* Description of the task:
Select the lines of the records containing the word "rouder" and list them.
[[ Available records open ]]
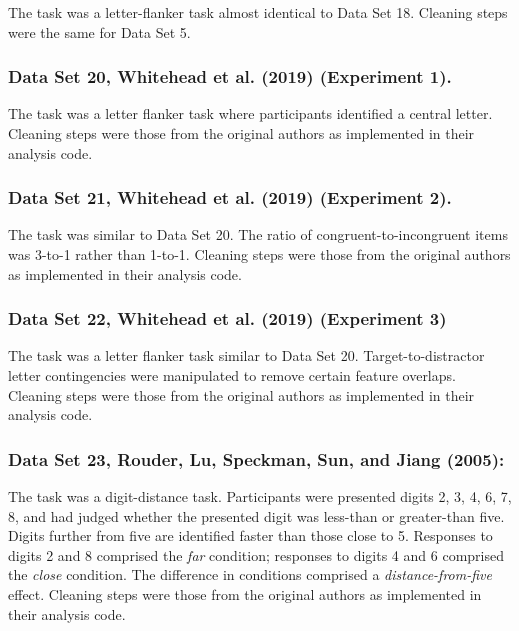 \documentclass[
  ,man]{apa6}
\begin{document}
The task was a letter-flanker task almost identical to Data Set 18. Cleaning steps were the same for Data Set 5.

\hypertarget{data-set-20-whitehead.etal.2019-experiment-1.}{%
\subsubsection{Data Set 20, Whitehead et al. (2019) (Experiment 1).}\label{data-set-20-whitehead.etal.2019-experiment-1.}}

The task was a letter flanker task where participants identified a central letter. Cleaning steps were those from the original authors as implemented in their analysis code.

\hypertarget{data-set-21-whitehead.etal.2019-experiment-2.}{%
\subsubsection{Data Set 21, Whitehead et al. (2019) (Experiment 2).}\label{data-set-21-whitehead.etal.2019-experiment-2.}}

The task was similar to Data Set 20. The ratio of congruent-to-incongruent items was 3-to-1 rather than 1-to-1. Cleaning steps were those from the original authors as implemented in their analysis code.

\hypertarget{data-set-22-whitehead.etal.2019-experiment-3}{%
\subsubsection{Data Set 22, Whitehead et al. (2019) (Experiment 3)}\label{data-set-22-whitehead.etal.2019-experiment-3}}

The task was a letter flanker task similar to Data Set 20. Target-to-distractor letter contingencies were manipulated to remove certain feature overlaps. Cleaning steps were those from the original authors as implemented in their analysis code.

\hypertarget{data-set-23-rouder.etal.2005}{%
\subsubsection{Data Set 23, Rouder, Lu, Speckman, Sun, and Jiang (2005):}\label{data-set-23-rouder.etal.2005}}

The task was a digit-distance task. Participants were presented digits 2, 3, 4, 6, 7, 8, and had judged whether the presented digit was less-than or greater-than five. Digits further from five are identified faster than those close to 5. Responses to digits 2 and 8 comprised the \emph{far} condition; responses to digits 4 and 6 comprised the \emph{close} condition. The difference in conditions comprised a \emph{distance-from-five} effect. Cleaning steps were those from the original authors as implemented in their analysis code.
\end{document}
[[ Available records closed ]]
* Task response:
\hypertarget{data-set-23-rouder.etal.2005}{%
\subsubsection{Data Set 23, Rouder, Lu, Speckman, Sun, and Jiang (2005):}\label{data-set-23-rouder.etal.2005}}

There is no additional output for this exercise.